The numbers speak for themselves. Of the 2.7 million registered UK businesses, only around 51,000 meet Cyber Essentials standards.
So basic cyber-hygiene is still being overlooked. With critical infrastructure now a prime target, the stakes are rising fast. Cybersecurity must be led from the top, by boards.
Why compliance does not equal resilience
Regulatory compliance frameworks such as ISO 27001, GDPR, the upcoming UK Cyber Resilience Act and Cyber Essentials serve a valuable purpose.
They set minimum standards and enforce accountability, but structure alone is not protection.
Compliance does not mean a business can detect, respond to or recover from an attack.
In fact, many companies seriously breached in recent years were fully compliant – on paper – but not operationally ready.
It is entirely possible to pass an audit and still be breached the very next day.
Worse, compliance is often used as a proxy for resilience – but it is often a lagging indicator of risk.
True resilience means having expert-led, scenario-tested, continuously evaluated strategies that are regularly refined and adapted to new threats.
Anything less leaves businesses dangerously exposed.
What real cyber-resilience looks like
Cyber-resilience is not a product you buy nor a policy you publish.
It is the organisation’s ability to absorb shocks and continue operating with minimal disruption – even when under attack.
Resilience starts at the board-level. This includes recognising cybersecurity as a core business risk as well as bringing in trusted partners, such as NCSC-assured consultancies who can help prepare organisations before, during and after an attack.
Resilient businesses invest in more than software; they invest in strategy.
They rehearse their response so that when a breach inevitably happens, teams avoid losing time or capability.
Access to experts like virtual Chief Information Security Officers (CISOs) or specialist placements support stronger governance.
Resilience also means going beyond annual assessments to include regular threat modelling, red teaming and incident response drills.

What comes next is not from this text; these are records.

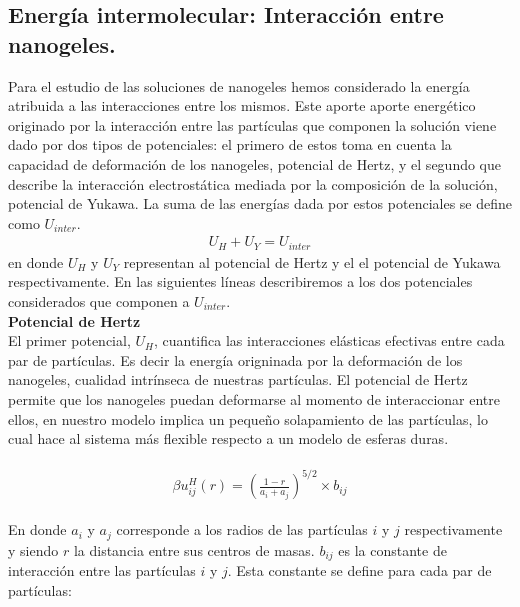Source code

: 	\subsection{Energ\'ia intermolecular: Interacci\'on entre nanogeles.}\label{sec:mc:energia_intra}
	
	Para el estudio de las soluciones de nanogeles hemos considerado la energ\'ia atribuida a las interacciones entre los mismos. Este aporte aporte energ\'etico originado por la interacci\'on entre las part\'iculas que componen la soluci\'on viene dado por dos tipos de potenciales: el primero de estos toma en cuenta la capacidad de deformaci\'on de los nanogeles, potencial de Hertz, y el segundo que describe la interacción electrost\'atica mediada por la composici\'on de la soluci\'on, potencial de Yukawa.
	La suma de las energ\'ias dada por estos potenciales se define como $U_{inter}$.
	\begin{align}
		U_H + U_Y = U_{inter}
		\label{eq:mc:u_inter}
	\end{align}
	\noindent en donde $U_H$ y $U_Y$ representan al potencial de Hertz y el el potencial de Yukawa respectivamente.
	En las siguientes líneas describiremos a los dos potenciales considerados que componen a $U_{inter}$.\\
	
	\textbf{Potencial de Hertz} \\
	
	El primer potencial, $U_H$, cuantifica las interacciones el\'asticas efectivas entre cada par de part\'iculas. Es decir la energ\'ia origninada por la deformaci\'on de los nanogeles, cualidad intr\'inseca de nuestras part\'iculas.  El potencial de Hertz permite que los nanogeles puedan deformarse al momento de interaccionar entre ellos, en nuestro modelo implica un peque\~no solapamiento de las part\'iculas, lo cual hace al sistema m\'as flexible respecto a un modelo de esferas duras. 
	
	\begin{align}
		\begin{aligned}
			\beta u^H_{ij} (r) = \left(\frac{1-r}{a_i + a_j}\right)^{5/2}\times b_{ij}
		\end{aligned}
		\label{eq:mc:hertz_ij}
	\end{align}
	
	\noindent En donde $a_i$ y $a_j$ corresponde a los radios de las part\'iculas $i$ y $j$ respectivamente y siendo $r$ la distancia entre sus centros de masas. $b_{ij}$ es la constante de interacci\'on entre las part\'iculas $i$ y $j$. Esta constante se define para cada par de part\'iculas:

Preparedness must extend across the entire organisation: Leadership, technical teams and non-technical staff alike.
At Cyberfort, resilience is defined not by how quickly companies recover, but by how little it loses in the process – whether that is trust, uptime, data integrity, capital or brand reputation.

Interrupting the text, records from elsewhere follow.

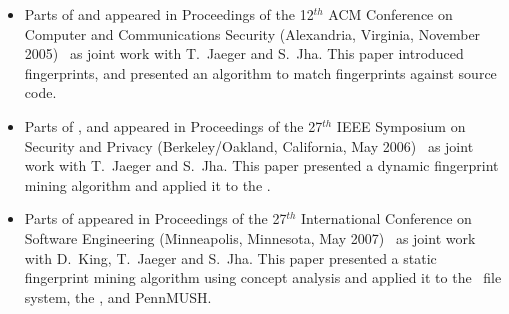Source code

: \begin{itemize}

\item Parts of  and 
appeared in Proceedings of the 12$^{th}$ ACM Conference on Computer and
Communications Security (Alexandria, Virginia, November 2005)~\cite{gjj05} as
joint work with T.~Jaeger and S.~Jha. This paper introduced fingerprints, and
presented an algorithm to match fingerprints against source code.

\item Parts of ,  and
 appeared in Proceedings of the 27$^{th}$ IEEE
Symposium on Security and Privacy (Berkeley/Oakland, California, May
2006)~\cite{gjj06} as joint work with T.~Jaeger and S.~Jha. This paper
presented a dynamic fingerprint mining algorithm and applied it to the
\xserver.

\item Parts of  appeared in Proceedings of the
27$^{th}$ International Conference on Software Engineering (Minneapolis,
Minnesota, May 2007)~\cite{gkj+07} as joint work with D.~King, T.~Jaeger and
S.~Jha. This paper presented a static fingerprint mining algorithm using
concept analysis and applied it to the \ext\ file system, the \xserver, and
PennMUSH.

\end{itemize}

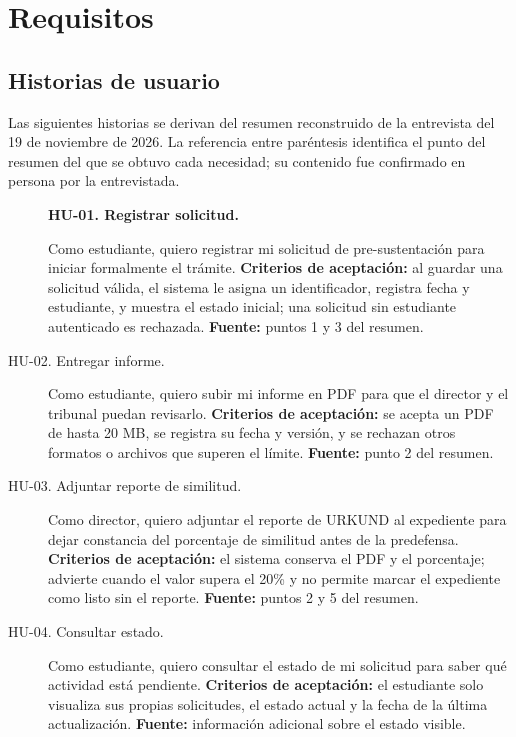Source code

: \section{Requisitos}

\subsection{Historias de usuario}

Las siguientes historias se derivan del resumen reconstruido de la entrevista
del 19 de noviembre de 2026. La referencia entre paréntesis identifica el punto
del resumen del que se obtuvo cada necesidad; su contenido fue confirmado en
persona por la entrevistada.

\begin{description}
    \item[] \textbf{HU-01. Registrar solicitud.}\par
    Como estudiante, quiero registrar mi
    solicitud de pre-sustentación para iniciar formalmente el trámite.
    \textbf{Criterios de aceptación:} al guardar una solicitud válida, el
    sistema le asigna un identificador, registra fecha y estudiante, y muestra
    el estado inicial; una solicitud sin estudiante autenticado es rechazada.
    \textbf{Fuente:} puntos 1 y 3 del resumen.

    \item[HU-02. Entregar informe.] Como estudiante, quiero subir mi informe en
    PDF para que el director y el tribunal puedan revisarlo.
    \textbf{Criterios de aceptación:} se acepta un PDF de hasta 20 MB, se
    registra su fecha y versión, y se rechazan otros formatos o archivos que
    superen el límite. \textbf{Fuente:} punto 2 del resumen.

    \item[HU-03. Adjuntar reporte de similitud.] Como director, quiero adjuntar
    el reporte de URKUND al expediente para dejar constancia del porcentaje de
    similitud antes de la predefensa. \textbf{Criterios de aceptación:} el
    sistema conserva el PDF y el porcentaje; advierte cuando el valor supera
    el 20\% y no permite marcar el expediente como listo sin el reporte.
    \textbf{Fuente:} puntos 2 y 5 del resumen.

    \item[HU-04. Consultar estado.] Como estudiante, quiero consultar el estado
    de mi solicitud para saber qué actividad está pendiente.
    \textbf{Criterios de aceptación:} el estudiante solo visualiza sus propias
    solicitudes, el estado actual y la fecha de la última actualización.
    \textbf{Fuente:} información adicional sobre el estado visible.


\end{description}
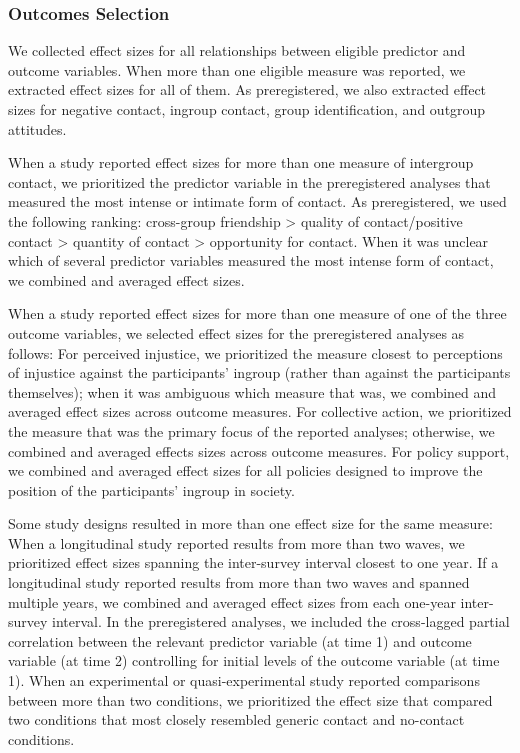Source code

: \documentclass[12pt, letterpaper]{article}
\begin{document}
\hypertarget{outcomes-selection}{%
\subsubsection{Outcomes Selection}\label{outcomes-selection}}

We collected effect sizes for all relationships between eligible
predictor and outcome variables. When more than one eligible measure was
reported, we extracted effect sizes for all of them. As preregistered,
we also extracted effect sizes for negative contact, ingroup contact,
group identification, and outgroup attitudes.

When a study reported effect sizes for more than one measure of
intergroup contact, we prioritized the predictor variable in the
preregistered analyses that measured the most intense or intimate form
of contact. As preregistered, we used the following ranking: cross-group
friendship \textgreater{} quality of contact/positive contact
\textgreater{} quantity of contact \textgreater{} opportunity for
contact. When it was unclear which of several predictor variables
measured the most intense form of contact, we combined and averaged
effect sizes.

When a study reported effect sizes for more than one measure of one of
the three outcome variables, we selected effect sizes for the
preregistered analyses as follows: For perceived injustice, we
prioritized the measure closest to perceptions of injustice against the
participants' ingroup (rather than against the participants themselves);
when it was ambiguous which measure that was, we combined and averaged
effect sizes across outcome measures. For collective action, we
prioritized the measure that was the primary focus of the reported
analyses; otherwise, we combined and averaged effects sizes across
outcome measures. For policy support, we combined and averaged effect
sizes for all policies designed to improve the position of the
participants' ingroup in society.

Some study designs resulted in more than one effect size for the same
measure: When a longitudinal study reported results from more than two
waves, we prioritized effect sizes spanning the inter-survey interval
closest to one year. If a longitudinal study reported results from more
than two waves and spanned multiple years, we combined and averaged
effect sizes from each one-year inter-survey interval. In the
preregistered analyses, we included the cross-lagged partial correlation
between the relevant predictor variable (at time 1) and outcome variable
(at time 2) controlling for initial levels of the outcome variable (at
time 1). When an experimental or quasi-experimental study reported
comparisons between more than two conditions, we prioritized the effect
size that compared two conditions that most closely resembled generic
contact and no-contact conditions.
\end{document}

Accountability cannot be outsourced
Cyber-risk is business risk – it impacts revenue, reputation, regulatory standing and long-term viability.
Yet this reality is recurringly not landing where it needs to: In the boardroom.
Too often, cybersecurity is viewed as technical – something IT should manage.
This mindset leads to underinvestment, poor response protocols and strategic blind spots in decision-making when it matters most.
Boards are responsible for resilience. Delegating without oversight or mistaking compliance for readiness, is a dereliction of that duty.
Leaders must ask the right questions, challenge assumptions and ensure cybersecurity is embedded in strategic planning.
When cyber is ignored at the top, the entire organisation is left vulnerable.
To close the boardroom blind spot, leaders must first make cybersecurity a standing board agenda item – not as an operational update, but a strategic risk discussion and treated with the same urgency as financial performance or operational risks.
Cybersecurity breaches can impact the balance sheet just as swiftly and severely as a major market event.
Second, boards must invest in education for directors.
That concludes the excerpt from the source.